▶ Exercise aim:
From first line to last, give the records again word for word and omit the pictures.
Start of Records to process
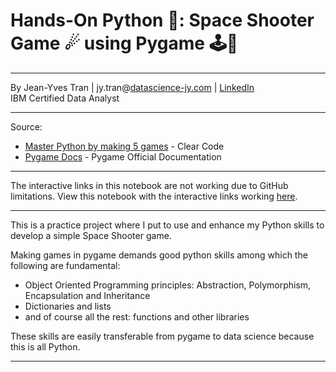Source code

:# **Hands-On Python 🐍: Space Shooter Game ☄ using Pygame 🕹🐍**

---

By Jean-Yves Tran | jy.tran@[datascience-jy.com](https://datascience-jy.com) | [LinkedIn](https://www.linkedin.com/in/jytran-datascience/)  
IBM Certified Data Analyst 

---

Source: 
- [Master Python by making 5 games](https://youtu.be/8OMghdHP-zs?si=qKd63Sa42rYNH8Ft) - Clear Code
- [Pygame Docs](https://pyga.me/docs) - Pygame Official Documentation
---
The interactive links in this notebook are not working due to GitHub limitations. View this notebook with the interactive links working [here](https://nbviewer.org/github.com/jendives2000/Data_ML_Practice_2025/blob/main/0_Data_Viz/power_bi/notebooks/1_power-bi_and_python.ipynb).

---
This is a practice project where I put to use and enhance my Python skills to develop a simple Space Shooter game.  

Making games in pygame demands good python skills among which the following are fundamental: 
- Object Oriented Programming principles: Abstraction, Polymorphism, Encapsulation and Inheritance
- Dictionaries and lists
- and of course all the rest: functions and other libraries

These skills are easily transferable from pygame to data science because this is all Python. 



---
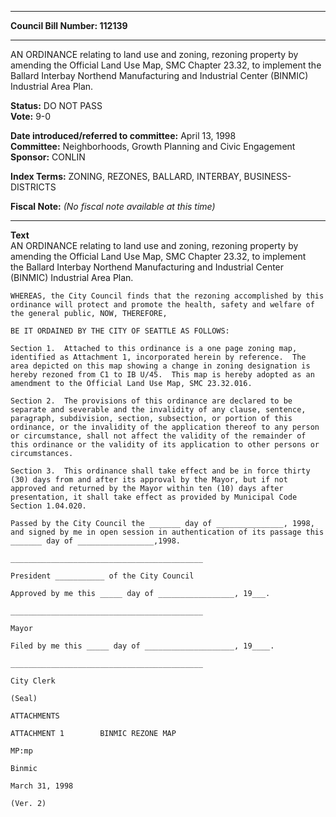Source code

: * * * * *  
  
**Council Bill Number: [](#h0)[](#h2)112139**  
  
* * * * *  
  
AN ORDINANCE relating to land use and zoning, rezoning property by amending the Official Land Use Map, SMC Chapter 23.32, to implement the Ballard Interbay Northend Manufacturing and Industrial Center (BINMIC) Industrial Area Plan.  
  
**Status:** DO NOT PASS   
**Vote:** 9-0   
  
**Date introduced/referred to committee:** April 13, 1998   
**Committee:** Neighborhoods, Growth Planning and Civic Engagement   
**Sponsor:** CONLIN   
  
**Index Terms:** ZONING, REZONES, BALLARD, INTERBAY, BUSINESS-DISTRICTS  
  
**Fiscal Note:** *(No fiscal note available at this time)*  
  
* * * * *  
  
**Text**  
    AN ORDINANCE  relating to land use and zoning, rezoning property by  
    amending the Official Land Use Map, SMC Chapter 23.32, to implement  
    the Ballard Interbay Northend Manufacturing and Industrial Center  
    (BINMIC) Industrial Area Plan.  
  
    WHEREAS, the City Council finds that the rezoning accomplished by this  
    ordinance will protect and promote the health, safety and welfare of  
    the general public, NOW, THEREFORE,  
  
    BE IT ORDAINED BY THE CITY OF SEATTLE AS FOLLOWS:  
  
    Section 1.  Attached to this ordinance is a one page zoning map,  
    identified as Attachment 1, incorporated herein by reference.  The  
    area depicted on this map showing a change in zoning designation is  
    hereby rezoned from C1 to IB U/45.  This map is hereby adopted as an  
    amendment to the Official Land Use Map, SMC 23.32.016.  
  
    Section 2.  The provisions of this ordinance are declared to be  
    separate and severable and the invalidity of any clause, sentence,  
    paragraph, subdivision, section, subsection, or portion of this  
    ordinance, or the invalidity of the application thereof to any person  
    or circumstance, shall not affect the validity of the remainder of  
    this ordinance or the validity of its application to other persons or  
    circumstances.  
  
    Section 3.  This ordinance shall take effect and be in force thirty  
    (30) days from and after its approval by the Mayor, but if not  
    approved and returned by the Mayor within ten (10) days after  
    presentation, it shall take effect as provided by Municipal Code  
    Section 1.04.020.  
  
    Passed by the City Council the _______ day of _______________, 1998,  
    and signed by me in open session in authentication of its passage this  
    _______ day of _________________,1998.  
  
    ___________________________________________  
  
    President ___________ of the City Council  
  
    Approved by me this _____ day of _________________, 19___.  
  
    ___________________________________________  
  
    Mayor  
  
    Filed by me this _____ day of ____________________, 19____.  
  
    ___________________________________________  
  
    City Clerk  
  
    (Seal)  
  
    ATTACHMENTS  
  
    ATTACHMENT 1        BINMIC REZONE MAP  
  
    MP:mp  
  
    Binmic  
  
    March 31, 1998  
  
    (Ver. 2)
End of Records to process
▶ Solved exercise:
Source code

:# **Hands-On Python 🐍: Space Shooter Game ☄ using Pygame 🕹🐍**

---

By Jean-Yves Tran | jy.tran@[datascience-jy.com](https://datascience-jy.com) | [LinkedIn](https://www.linkedin.com/in/jytran-datascience/)  
IBM Certified Data Analyst 

---

Source: 
- [Master Python by making 5 games](https://youtu.be/8OMghdHP-zs?si=qKd63Sa42rYNH8Ft) - Clear Code
- [Pygame Docs](https://pyga.me/docs) - Pygame Official Documentation
---
The interactive links in this notebook are not working due to GitHub limitations. View this notebook with the interactive links working [here](https://nbviewer.org/github.com/jendives2000/Data_ML_Practice_2025/blob/main/0_Data_Viz/power_bi/notebooks/1_power-bi_and_python.ipynb).

---
This is a practice project where I put to use and enhance my Python skills to develop a simple Space Shooter game.  

Making games in pygame demands good python skills among which the following are fundamental: 
- Object Oriented Programming principles: Abstraction, Polymorphism, Encapsulation and Inheritance
- Dictionaries and lists
- and of course all the rest: functions and other libraries

These skills are easily transferable from pygame to data science because this is all Python. 



---
Source code

: * * * * *  
  
**Council Bill Number: [](#h0)[](#h2)112139**  
  
* * * * *  
  
AN ORDINANCE relating to land use and zoning, rezoning property by amending the Official Land Use Map, SMC Chapter 23.32, to implement the Ballard Interbay Northend Manufacturing and Industrial Center (BINMIC) Industrial Area Plan.  
  
**Status:** DO NOT PASS   
**Vote:** 9-0   
  
**Date introduced/referred to committee:** April 13, 1998   
**Committee:** Neighborhoods, Growth Planning and Civic Engagement   
**Sponsor:** CONLIN   
  
**Index Terms:** ZONING, REZONES, BALLARD, INTERBAY, BUSINESS-DISTRICTS  
  
**Fiscal Note:** *(No fiscal note available at this time)*  
  
* * * * *  
  
**Text**  
    AN ORDINANCE  relating to land use and zoning, rezoning property by  
    amending the Official Land Use Map, SMC Chapter 23.32, to implement  
    the Ballard Interbay Northend Manufacturing and Industrial Center  
    (BINMIC) Industrial Area Plan.  
  
    WHEREAS, the City Council finds that the rezoning accomplished by this  
    ordinance will protect and promote the health, safety and welfare of  
    the general public, NOW, THEREFORE,  
  
    BE IT ORDAINED BY THE CITY OF SEATTLE AS FOLLOWS:  
  
    Section 1.  Attached to this ordinance is a one page zoning map,  
    identified as Attachment 1, incorporated herein by reference.  The  
    area depicted on this map showing a change in zoning designation is  
    hereby rezoned from C1 to IB U/45.  This map is hereby adopted as an  
    amendment to the Official Land Use Map, SMC 23.32.016.  
  
    Section 2.  The provisions of this ordinance are declared to be  
    separate and severable and the invalidity of any clause, sentence,  
    paragraph, subdivision, section, subsection, or portion of this  
    ordinance, or the invalidity of the application thereof to any person  
    or circumstance, shall not affect the validity of the remainder of  
    this ordinance or the validity of its application to other persons or  
    circumstances.  
  
    Section 3.  This ordinance shall take effect and be in force thirty  
    (30) days from and after its approval by the Mayor, but if not  
    approved and returned by the Mayor within ten (10) days after  
    presentation, it shall take effect as provided by Municipal Code  
    Section 1.04.020.  
  
    Passed by the City Council the _______ day of _______________, 1998,  
    and signed by me in open session in authentication of its passage this  
    _______ day of _________________,1998.  
  
    ___________________________________________  
  
    President ___________ of the City Council  
  
    Approved by me this _____ day of _________________, 19___.  
  
    ___________________________________________  
  
    Mayor  
  
    Filed by me this _____ day of ____________________, 19____.  
  
    ___________________________________________  
  
    City Clerk  
  
    (Seal)  
  
    ATTACHMENTS  
  
    ATTACHMENT 1        BINMIC REZONE MAP  
  
    MP:mp  
  
    Binmic  
  
    March 31, 1998  
  
    (Ver. 2)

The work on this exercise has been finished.